This means that we have 2 problems here:
1) The __data.__lock field is written by glibc with an atomic 32 bit
compare exchange, but read by the kernel with 4 separate byte
accesses. This violates the following statement on page 8-4 of the
Intel Software Developer's Manual V3
(http://www.intel.com/content/www/us/en/architecture-and-technology/64-ia-32-architectures-software-developer-system-programming-manual-325384.html):

"Software should access semaphores (shared memory used for signalling
between multiple processors) using identical addresses and operand
lengths. For example, if one processor accesses a semaphore using a
word access, other processors should not access the semaphore using a
byte access."

2) The following race condition is possible:
- Thread x has locked the mutex guarding the memory allocator.
- Another thread y (possibly running on another CPU) attempts to lock
this mutex. Glibc first checks whether thread y has already locked
this mutex, which isn't the case.
- Thread y attempts to lock the mutex by the atomic 32 bit compare
exchange (on line 288 of
http://osxr.org/glibc/source/nptl/pthread_mutex_lock.c?v=glibc-2.13).
This compare exchange fails, because thread x still has the mutex
locked.
- Thread y now starts the futex system call.
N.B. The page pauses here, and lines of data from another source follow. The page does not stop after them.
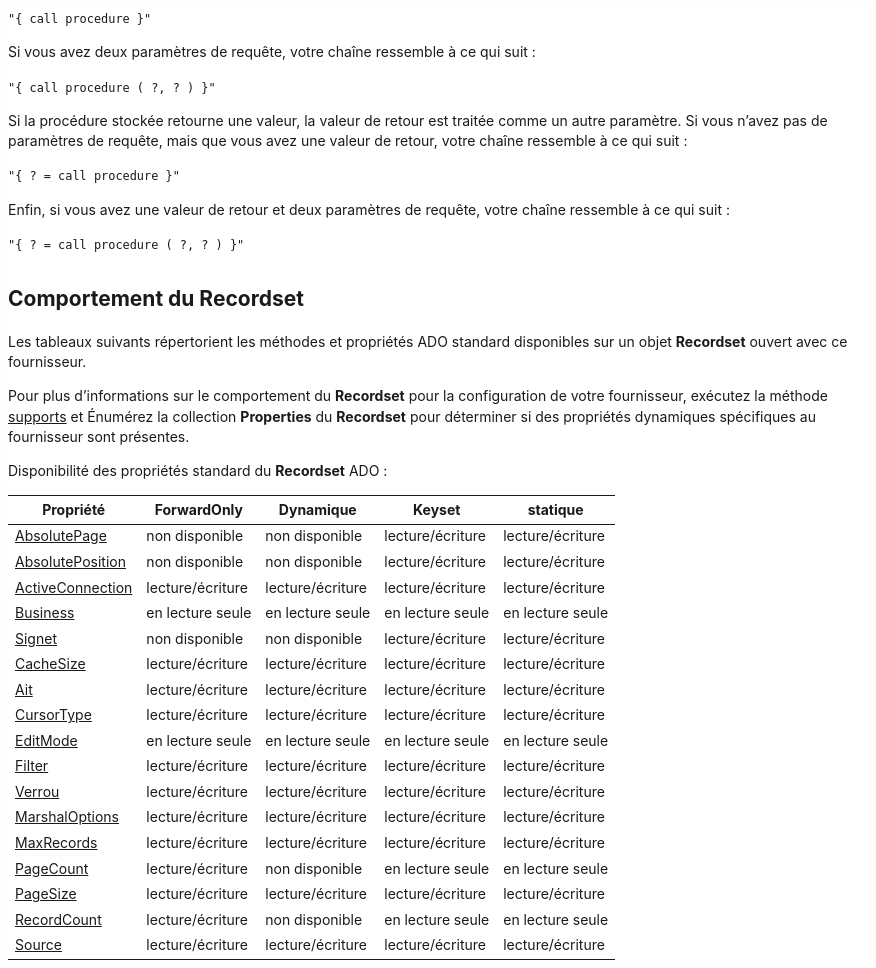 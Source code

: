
 ```
"{ call procedure }"
```

 Si vous avez deux paramètres de requête, votre chaîne ressemble à ce qui suit :

```
"{ call procedure ( ?, ? ) }"
```

 Si la procédure stockée retourne une valeur, la valeur de retour est traitée comme un autre paramètre. Si vous n’avez pas de paramètres de requête, mais que vous avez une valeur de retour, votre chaîne ressemble à ce qui suit :

```
"{ ? = call procedure }"
```

 Enfin, si vous avez une valeur de retour et deux paramètres de requête, votre chaîne ressemble à ce qui suit :

```
"{ ? = call procedure ( ?, ? ) }"
```

## <a name="recordset-behavior"></a>Comportement du Recordset
 Les tableaux suivants répertorient les méthodes et propriétés ADO standard disponibles sur un objet **Recordset** ouvert avec ce fournisseur.

 Pour plus d’informations sur le comportement du **Recordset** pour la configuration de votre fournisseur, exécutez la méthode [supports](../../../ado/reference/ado-api/supports-method.md) et Énumérez la collection **Properties** du **Recordset** pour déterminer si des propriétés dynamiques spécifiques au fournisseur sont présentes.

 Disponibilité des propriétés standard du **Recordset** ADO :

|Propriété|ForwardOnly|Dynamique|Keyset|statique|
|--------------|-----------------|-------------|------------|------------|
|[AbsolutePage](../../../ado/reference/ado-api/absolutepage-property-ado.md)|non disponible|non disponible|lecture/écriture|lecture/écriture|
|[AbsolutePosition](../../../ado/reference/ado-api/absoluteposition-property-ado.md)|non disponible|non disponible|lecture/écriture|lecture/écriture|
|[ActiveConnection](../../../ado/reference/ado-api/activeconnection-property-ado.md)|lecture/écriture|lecture/écriture|lecture/écriture|lecture/écriture|
|[Business](../../../ado/reference/ado-api/bof-eof-properties-ado.md)|en lecture seule|en lecture seule|en lecture seule|en lecture seule|
|[Signet](../../../ado/reference/ado-api/bookmark-property-ado.md)|non disponible|non disponible|lecture/écriture|lecture/écriture|
|[CacheSize](../../../ado/reference/ado-api/cachesize-property-ado.md)|lecture/écriture|lecture/écriture|lecture/écriture|lecture/écriture|
|[Ait](../../../ado/reference/ado-api/cursorlocation-property-ado.md)|lecture/écriture|lecture/écriture|lecture/écriture|lecture/écriture|
|[CursorType](../../../ado/reference/ado-api/cursortype-property-ado.md)|lecture/écriture|lecture/écriture|lecture/écriture|lecture/écriture|
|[EditMode](../../../ado/reference/ado-api/editmode-property.md)|en lecture seule|en lecture seule|en lecture seule|en lecture seule|
|[Filter](../../../ado/reference/ado-api/filter-property.md)|lecture/écriture|lecture/écriture|lecture/écriture|lecture/écriture|
|[Verrou](../../../ado/reference/ado-api/locktype-property-ado.md)|lecture/écriture|lecture/écriture|lecture/écriture|lecture/écriture|
|[MarshalOptions](../../../ado/reference/ado-api/marshaloptions-property-ado.md)|lecture/écriture|lecture/écriture|lecture/écriture|lecture/écriture|
|[MaxRecords](../../../ado/reference/ado-api/maxrecords-property-ado.md)|lecture/écriture|lecture/écriture|lecture/écriture|lecture/écriture|
|[PageCount](../../../ado/reference/ado-api/pagecount-property-ado.md)|lecture/écriture|non disponible|en lecture seule|en lecture seule|
|[PageSize](../../../ado/reference/ado-api/pagesize-property-ado.md)|lecture/écriture|lecture/écriture|lecture/écriture|lecture/écriture|
|[RecordCount](../../../ado/reference/ado-api/recordcount-property-ado.md)|lecture/écriture|non disponible|en lecture seule|en lecture seule|
|[Source](../../../ado/reference/ado-api/source-property-ado-recordset.md)|lecture/écriture|lecture/écriture|lecture/écriture|lecture/écriture|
The kernel starts reading
the __data.__lock field of the mutex with 4 separate byte reads.
- After thread y has read the first byte and before it has read the
second byte, thread x releases the mutex with a 32bit atomic compare
exchange (see line 217 of
http://osxr.org/glibc/source/nptl/pthread_mutex_unlock.c?v=glibc-2.13).
- Thread y now continues reading the __data.__lock field and ends up
with an inconsistent __data.__lock field value (the least significant
byte corresponds to the __data.__lock value before thread y released
the mutex, while the other bytes correspond to the __data.__lock value
after thread y has released the mutex).
- This inconsistent value can result in an incorrect decision to
return -EDEADLK and maybe other problems.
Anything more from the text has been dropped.